* **Activity**
With the images excluded, set down every line of the listing below exactly.

* **Available data**

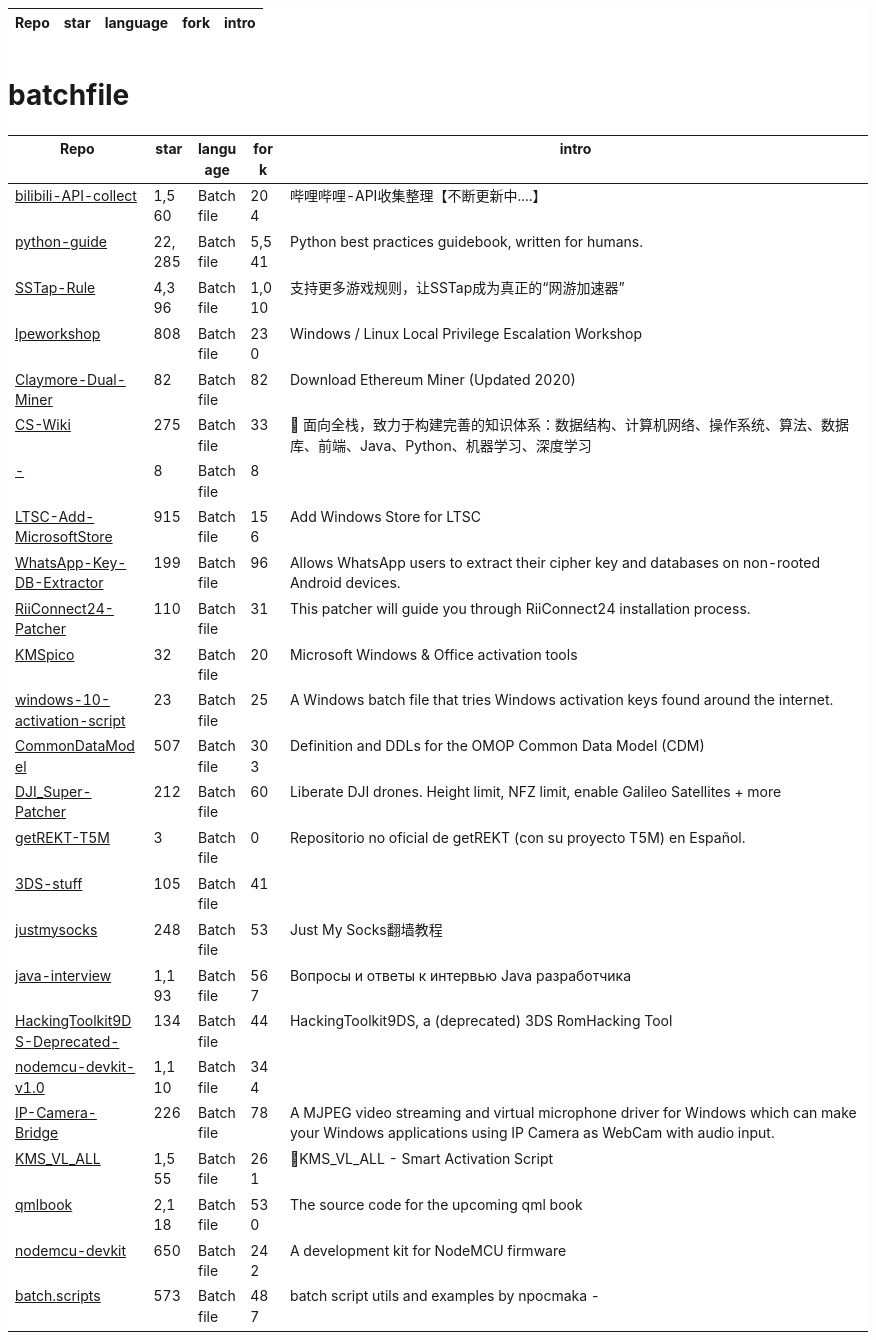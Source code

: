 Repo|star|language|fork|intro
-|-|-|-|-



# batchfile

Repo|star|language|fork|intro
-|-|-|-|-
[bilibili-API-collect](https://github.com/SocialSisterYi/bilibili-API-collect)|1,560|Batchfile|204|哔哩哔哩-API收集整理【不断更新中....】
[python-guide](https://github.com/realpython/python-guide)|22,285|Batchfile|5,541|Python best practices guidebook, written for humans.
[SSTap-Rule](https://github.com/FQrabbit/SSTap-Rule)|4,396|Batchfile|1,010|支持更多游戏规则，让SSTap成为真正的“网游加速器”
[lpeworkshop](https://github.com/sagishahar/lpeworkshop)|808|Batchfile|230|Windows / Linux Local Privilege Escalation Workshop
[Claymore-Dual-Miner](https://github.com/Claymore-Dual/Claymore-Dual-Miner)|82|Batchfile|82|Download Ethereum Miner (Updated 2020)
[CS-Wiki](https://github.com/Veal98/CS-Wiki)|275|Batchfile|33|🎉 面向全栈，致力于构建完善的知识体系：数据结构、计算机网络、操作系统、算法、数据库、前端、Java、Python、机器学习、深度学习
[-](https://github.com/rootmelo92118/-)|8|Batchfile|8|
[LTSC-Add-MicrosoftStore](https://github.com/kkkgo/LTSC-Add-MicrosoftStore)|915|Batchfile|156|Add Windows Store for LTSC
[WhatsApp-Key-DB-Extractor](https://github.com/EliteAndroidApps/WhatsApp-Key-DB-Extractor)|199|Batchfile|96|Allows WhatsApp users to extract their cipher key and databases on non-rooted Android devices.
[RiiConnect24-Patcher](https://github.com/RiiConnect24/RiiConnect24-Patcher)|110|Batchfile|31|This patcher will guide you through RiiConnect24 installation process.
[KMSpico](https://github.com/brian8544/KMSpico)|32|Batchfile|20|Microsoft Windows & Office activation tools
[windows-10-activation-script](https://github.com/Preston-Sundar/windows-10-activation-script)|23|Batchfile|25|A Windows batch file that tries Windows activation keys found around the internet.
[CommonDataModel](https://github.com/OHDSI/CommonDataModel)|507|Batchfile|303|Definition and DDLs for the OMOP Common Data Model (CDM)
[DJI_Super-Patcher](https://github.com/brett8883/DJI_Super-Patcher)|212|Batchfile|60|Liberate DJI drones. Height limit, NFZ limit, enable Galileo Satellites + more
[getREKT-T5M](https://github.com/SoyRA/getREKT-T5M)|3|Batchfile|0|Repositorio no oficial de getREKT (con su proyecto T5M) en Español.
[3DS-stuff](https://github.com/matiffeder/3DS-stuff)|105|Batchfile|41|
[justmysocks](https://github.com/killgcd/justmysocks)|248|Batchfile|53|Just My Socks翻墙教程
[java-interview](https://github.com/enhorse/java-interview)|1,193|Batchfile|567|Вопросы и ответы к интервью Java разработчика
[HackingToolkit9DS-Deprecated-](https://github.com/Asia81/HackingToolkit9DS-Deprecated-)|134|Batchfile|44|HackingToolkit9DS, a (deprecated) 3DS RomHacking Tool
[nodemcu-devkit-v1.0](https://github.com/nodemcu/nodemcu-devkit-v1.0)|1,110|Batchfile|344|
[IP-Camera-Bridge](https://github.com/shenyaocn/IP-Camera-Bridge)|226|Batchfile|78|A MJPEG video streaming and virtual microphone driver for Windows which can make your Windows applications using IP Camera as WebCam with audio input.
[KMS_VL_ALL](https://github.com/kkkgo/KMS_VL_ALL)|1,555|Batchfile|261|🔑KMS_VL_ALL - Smart Activation Script
[qmlbook](https://github.com/qmlbook/qmlbook)|2,118|Batchfile|530|The source code for the upcoming qml book
[nodemcu-devkit](https://github.com/nodemcu/nodemcu-devkit)|650|Batchfile|242|A development kit for NodeMCU firmware
[batch.scripts](https://github.com/npocmaka/batch.scripts)|573|Batchfile|487|batch script utils and examples by npocmaka -
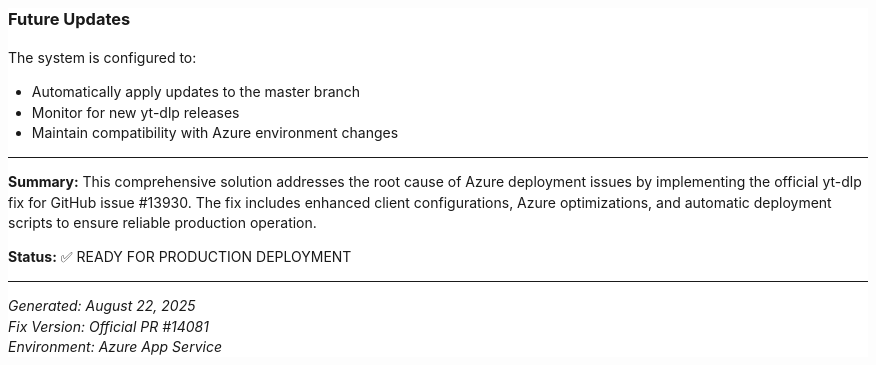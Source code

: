 ### Future Updates

The system is configured to:

- Automatically apply updates to the master branch
- Monitor for new yt-dlp releases
- Maintain compatibility with Azure environment changes

---

**Summary:** This comprehensive solution addresses the root cause of Azure deployment issues by implementing the official yt-dlp fix for GitHub issue #13930. The fix includes enhanced client configurations, Azure optimizations, and automatic deployment scripts to ensure reliable production operation.

**Status:** ✅ READY FOR PRODUCTION DEPLOYMENT

---

_Generated: August 22, 2025_  
_Fix Version: Official PR #14081_  
_Environment: Azure App Service_
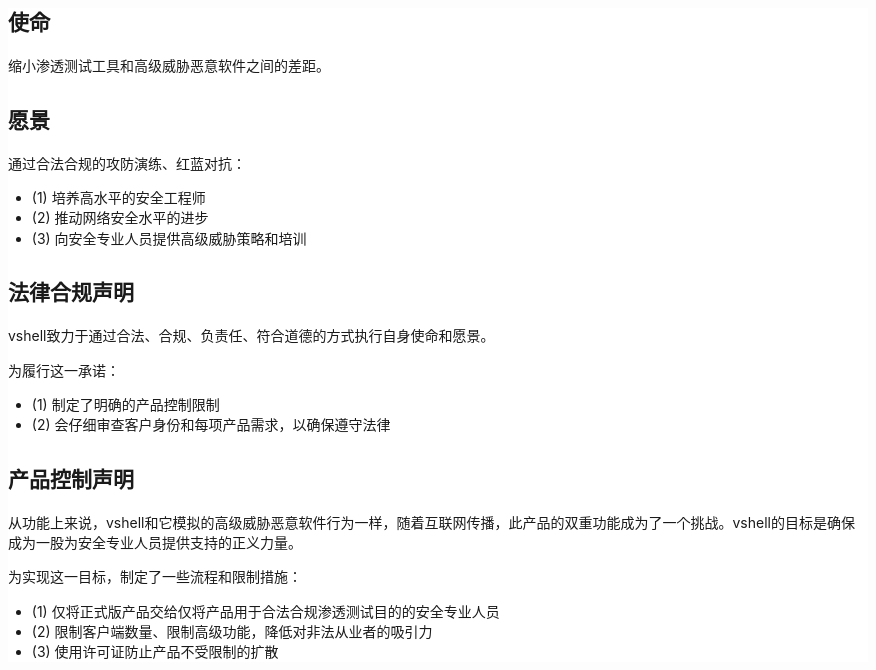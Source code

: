 
<h2>使命</h2>

缩小渗透测试工具和高级威胁恶意软件之间的差距。

<h2>愿景</h2>

通过合法合规的攻防演练、红蓝对抗：

- (1) 培养高水平的安全工程师
- (2) 推动网络安全水平的进步
- (3) 向安全专业人员提供高级威胁策略和培训

<h2>法律合规声明</h2>

vshell致力于通过合法、合规、负责任、符合道德的方式执行自身使命和愿景。

为履行这一承诺：

- (1) 制定了明确的产品控制限制
- (2) 会仔细审查客户身份和每项产品需求，以确保遵守法律


<h2>产品控制声明</h2>

从功能上来说，vshell和它模拟的高级威胁恶意软件行为一样，随着互联网传播，此产品的双重功能成为了一个挑战。vshell的目标是确保成为一股为安全专业人员提供支持的正义力量。

为实现这一目标，制定了一些流程和限制措施：

- (1) 仅将正式版产品交给仅将产品用于合法合规渗透测试目的的安全专业人员
- (2) 限制客户端数量、限制高级功能，降低对非法从业者的吸引力
- (3) 使用许可证防止产品不受限制的扩散


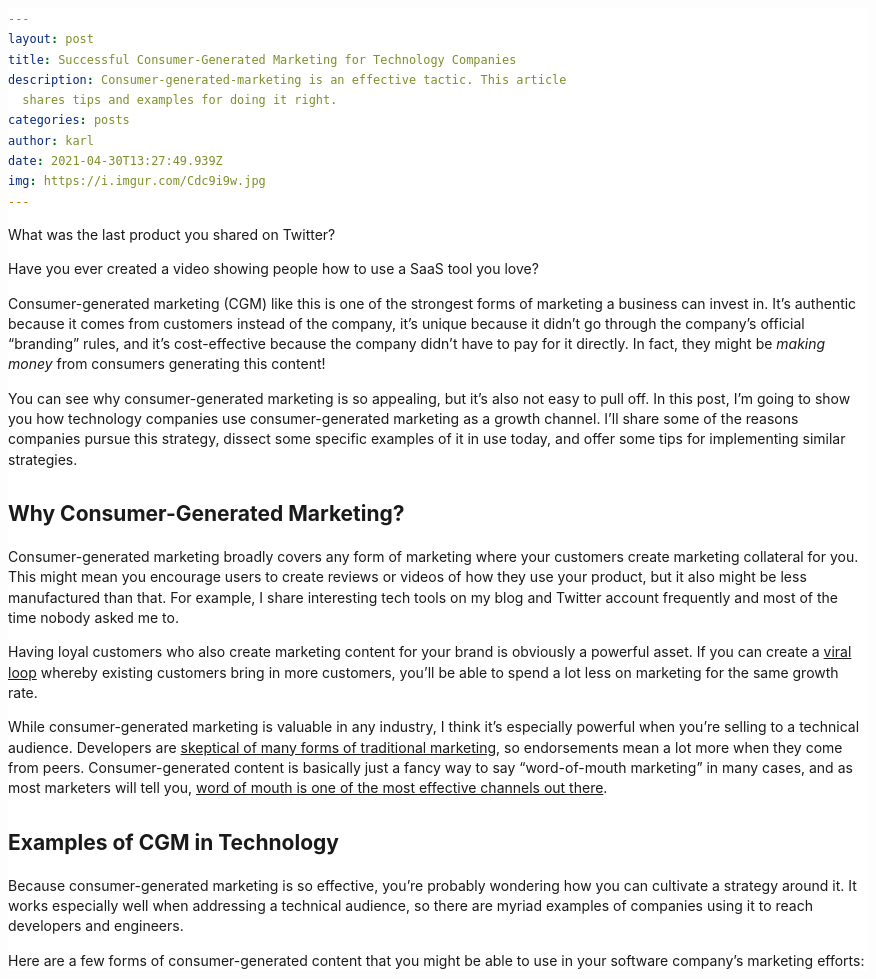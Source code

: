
 ```yaml
---
layout: post
title: Successful Consumer-Generated Marketing for Technology Companies
description: Consumer-generated-marketing is an effective tactic. This article
  shares tips and examples for doing it right.
categories: posts
author: karl
date: 2021-04-30T13:27:49.939Z
img: https://i.imgur.com/Cdc9i9w.jpg
---
```

What was the last product you shared on Twitter?

Have you ever created a video showing people how to use a SaaS tool you love?

Consumer-generated marketing (CGM) like this is one of the strongest forms of marketing a business can invest in. It’s authentic because it comes from customers instead of the company, it’s unique because it didn’t go through the company’s official “branding” rules, and it’s cost-effective because the company didn’t have to pay for it directly. In fact, they might be _making money_ from consumers generating this content!

You can see why consumer-generated marketing is so appealing, but it’s also not easy to pull off. In this post, I’m going to show you how technology companies use consumer-generated marketing as a growth channel. I’ll share some of the reasons companies pursue this strategy, dissect some specific examples of it in use today, and offer some tips for implementing similar strategies.

## Why Consumer-Generated Marketing?
Consumer-generated marketing broadly covers any form of marketing where your customers create marketing collateral for you. This might mean you encourage users to create reviews or videos of how they use your product, but it also might be less manufactured than that. For example, I share interesting tech tools on my blog and Twitter account frequently and most of the time nobody asked me to.

Having loyal customers who also create marketing content for your brand is obviously a powerful asset. If you can create a [viral loop](https://referralrock.com/hub/growth-marketing/viral-loop/) whereby existing customers bring in more customers, you’ll be able to spend a lot less on marketing for the same growth rate.

While consumer-generated marketing is valuable in any industry, I think it’s especially powerful when you’re selling to a technical audience. Developers are [skeptical of many forms of traditional marketing](https://draft.dev/learn/posts/6-tips-for-b2d-marketing), so endorsements mean a lot more when they come from peers. Consumer-generated content is basically just a fancy way to say “word-of-mouth marketing” in many cases, and as most marketers will tell you, [word of mouth is one of the most effective channels out there](https://jonahberger.com/is-word-of-mouth-better-than-advertising/).

## Examples of CGM in Technology
Because consumer-generated marketing is so effective, you’re probably wondering how you can cultivate a strategy around it. It works especially well when addressing a technical audience, so there are myriad examples of companies using it to reach developers and engineers.

Here are a few forms of consumer-generated content that you might be able to use in your software company’s marketing efforts:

* **Written answer**
Source code

: Repo|star|language|fork|intro
-|-|-|-|-



# batchfile

Repo|star|language|fork|intro
-|-|-|-|-
[bilibili-API-collect](https://github.com/SocialSisterYi/bilibili-API-collect)|1,560|Batchfile|204|哔哩哔哩-API收集整理【不断更新中....】
[python-guide](https://github.com/realpython/python-guide)|22,285|Batchfile|5,541|Python best practices guidebook, written for humans.
[SSTap-Rule](https://github.com/FQrabbit/SSTap-Rule)|4,396|Batchfile|1,010|支持更多游戏规则，让SSTap成为真正的“网游加速器”
[lpeworkshop](https://github.com/sagishahar/lpeworkshop)|808|Batchfile|230|Windows / Linux Local Privilege Escalation Workshop
[Claymore-Dual-Miner](https://github.com/Claymore-Dual/Claymore-Dual-Miner)|82|Batchfile|82|Download Ethereum Miner (Updated 2020)
[CS-Wiki](https://github.com/Veal98/CS-Wiki)|275|Batchfile|33|🎉 面向全栈，致力于构建完善的知识体系：数据结构、计算机网络、操作系统、算法、数据库、前端、Java、Python、机器学习、深度学习
[-](https://github.com/rootmelo92118/-)|8|Batchfile|8|
[LTSC-Add-MicrosoftStore](https://github.com/kkkgo/LTSC-Add-MicrosoftStore)|915|Batchfile|156|Add Windows Store for LTSC
[WhatsApp-Key-DB-Extractor](https://github.com/EliteAndroidApps/WhatsApp-Key-DB-Extractor)|199|Batchfile|96|Allows WhatsApp users to extract their cipher key and databases on non-rooted Android devices.
[RiiConnect24-Patcher](https://github.com/RiiConnect24/RiiConnect24-Patcher)|110|Batchfile|31|This patcher will guide you through RiiConnect24 installation process.
[KMSpico](https://github.com/brian8544/KMSpico)|32|Batchfile|20|Microsoft Windows & Office activation tools
[windows-10-activation-script](https://github.com/Preston-Sundar/windows-10-activation-script)|23|Batchfile|25|A Windows batch file that tries Windows activation keys found around the internet.
[CommonDataModel](https://github.com/OHDSI/CommonDataModel)|507|Batchfile|303|Definition and DDLs for the OMOP Common Data Model (CDM)
[DJI_Super-Patcher](https://github.com/brett8883/DJI_Super-Patcher)|212|Batchfile|60|Liberate DJI drones. Height limit, NFZ limit, enable Galileo Satellites + more
[getREKT-T5M](https://github.com/SoyRA/getREKT-T5M)|3|Batchfile|0|Repositorio no oficial de getREKT (con su proyecto T5M) en Español.
[3DS-stuff](https://github.com/matiffeder/3DS-stuff)|105|Batchfile|41|
[justmysocks](https://github.com/killgcd/justmysocks)|248|Batchfile|53|Just My Socks翻墙教程
[java-interview](https://github.com/enhorse/java-interview)|1,193|Batchfile|567|Вопросы и ответы к интервью Java разработчика
[HackingToolkit9DS-Deprecated-](https://github.com/Asia81/HackingToolkit9DS-Deprecated-)|134|Batchfile|44|HackingToolkit9DS, a (deprecated) 3DS RomHacking Tool
[nodemcu-devkit-v1.0](https://github.com/nodemcu/nodemcu-devkit-v1.0)|1,110|Batchfile|344|
[IP-Camera-Bridge](https://github.com/shenyaocn/IP-Camera-Bridge)|226|Batchfile|78|A MJPEG video streaming and virtual microphone driver for Windows which can make your Windows applications using IP Camera as WebCam with audio input.
[KMS_VL_ALL](https://github.com/kkkgo/KMS_VL_ALL)|1,555|Batchfile|261|🔑KMS_VL_ALL - Smart Activation Script
[qmlbook](https://github.com/qmlbook/qmlbook)|2,118|Batchfile|530|The source code for the upcoming qml book
[nodemcu-devkit](https://github.com/nodemcu/nodemcu-devkit)|650|Batchfile|242|A development kit for NodeMCU firmware
[batch.scripts](https://github.com/npocmaka/batch.scripts)|573|Batchfile|487|batch script utils and examples by npocmaka -
Source code

: ### Future Updates

The system is configured to:

- Automatically apply updates to the master branch
- Monitor for new yt-dlp releases
- Maintain compatibility with Azure environment changes

---

**Summary:** This comprehensive solution addresses the root cause of Azure deployment issues by implementing the official yt-dlp fix for GitHub issue #13930. The fix includes enhanced client configurations, Azure optimizations, and automatic deployment scripts to ensure reliable production operation.

**Status:** ✅ READY FOR PRODUCTION DEPLOYMENT

---

_Generated: August 22, 2025_  
_Fix Version: Official PR #14081_  
_Environment: Azure App Service_
Source code

: 
<h2>使命</h2>

缩小渗透测试工具和高级威胁恶意软件之间的差距。

<h2>愿景</h2>

通过合法合规的攻防演练、红蓝对抗：

- (1) 培养高水平的安全工程师
- (2) 推动网络安全水平的进步
- (3) 向安全专业人员提供高级威胁策略和培训

<h2>法律合规声明</h2>

vshell致力于通过合法、合规、负责任、符合道德的方式执行自身使命和愿景。

为履行这一承诺：

- (1) 制定了明确的产品控制限制
- (2) 会仔细审查客户身份和每项产品需求，以确保遵守法律


<h2>产品控制声明</h2>

从功能上来说，vshell和它模拟的高级威胁恶意软件行为一样，随着互联网传播，此产品的双重功能成为了一个挑战。vshell的目标是确保成为一股为安全专业人员提供支持的正义力量。

为实现这一目标，制定了一些流程和限制措施：

- (1) 仅将正式版产品交给仅将产品用于合法合规渗透测试目的的安全专业人员
- (2) 限制客户端数量、限制高级功能，降低对非法从业者的吸引力
- (3) 使用许可证防止产品不受限制的扩散


Source code

:
 ```yaml
---
layout: post
title: Successful Consumer-Generated Marketing for Technology Companies
description: Consumer-generated-marketing is an effective tactic. This article
  shares tips and examples for doing it right.
categories: posts
author: karl
date: 2021-04-30T13:27:49.939Z
img: https://i.imgur.com/Cdc9i9w.jpg
---
```

What was the last product you shared on Twitter?

Have you ever created a video showing people how to use a SaaS tool you love?

Consumer-generated marketing (CGM) like this is one of the strongest forms of marketing a business can invest in. It’s authentic because it comes from customers instead of the company, it’s unique because it didn’t go through the company’s official “branding” rules, and it’s cost-effective because the company didn’t have to pay for it directly. In fact, they might be _making money_ from consumers generating this content!

You can see why consumer-generated marketing is so appealing, but it’s also not easy to pull off. In this post, I’m going to show you how technology companies use consumer-generated marketing as a growth channel. I’ll share some of the reasons companies pursue this strategy, dissect some specific examples of it in use today, and offer some tips for implementing similar strategies.

## Why Consumer-Generated Marketing?
Consumer-generated marketing broadly covers any form of marketing where your customers create marketing collateral for you. This might mean you encourage users to create reviews or videos of how they use your product, but it also might be less manufactured than that. For example, I share interesting tech tools on my blog and Twitter account frequently and most of the time nobody asked me to.

Having loyal customers who also create marketing content for your brand is obviously a powerful asset. If you can create a [viral loop](https://referralrock.com/hub/growth-marketing/viral-loop/) whereby existing customers bring in more customers, you’ll be able to spend a lot less on marketing for the same growth rate.

While consumer-generated marketing is valuable in any industry, I think it’s especially powerful when you’re selling to a technical audience. Developers are [skeptical of many forms of traditional marketing](https://draft.dev/learn/posts/6-tips-for-b2d-marketing), so endorsements mean a lot more when they come from peers. Consumer-generated content is basically just a fancy way to say “word-of-mouth marketing” in many cases, and as most marketers will tell you, [word of mouth is one of the most effective channels out there](https://jonahberger.com/is-word-of-mouth-better-than-advertising/).

## Examples of CGM in Technology
Because consumer-generated marketing is so effective, you’re probably wondering how you can cultivate a strategy around it. It works especially well when addressing a technical audience, so there are myriad examples of companies using it to reach developers and engineers.

Here are a few forms of consumer-generated content that you might be able to use in your software company’s marketing efforts:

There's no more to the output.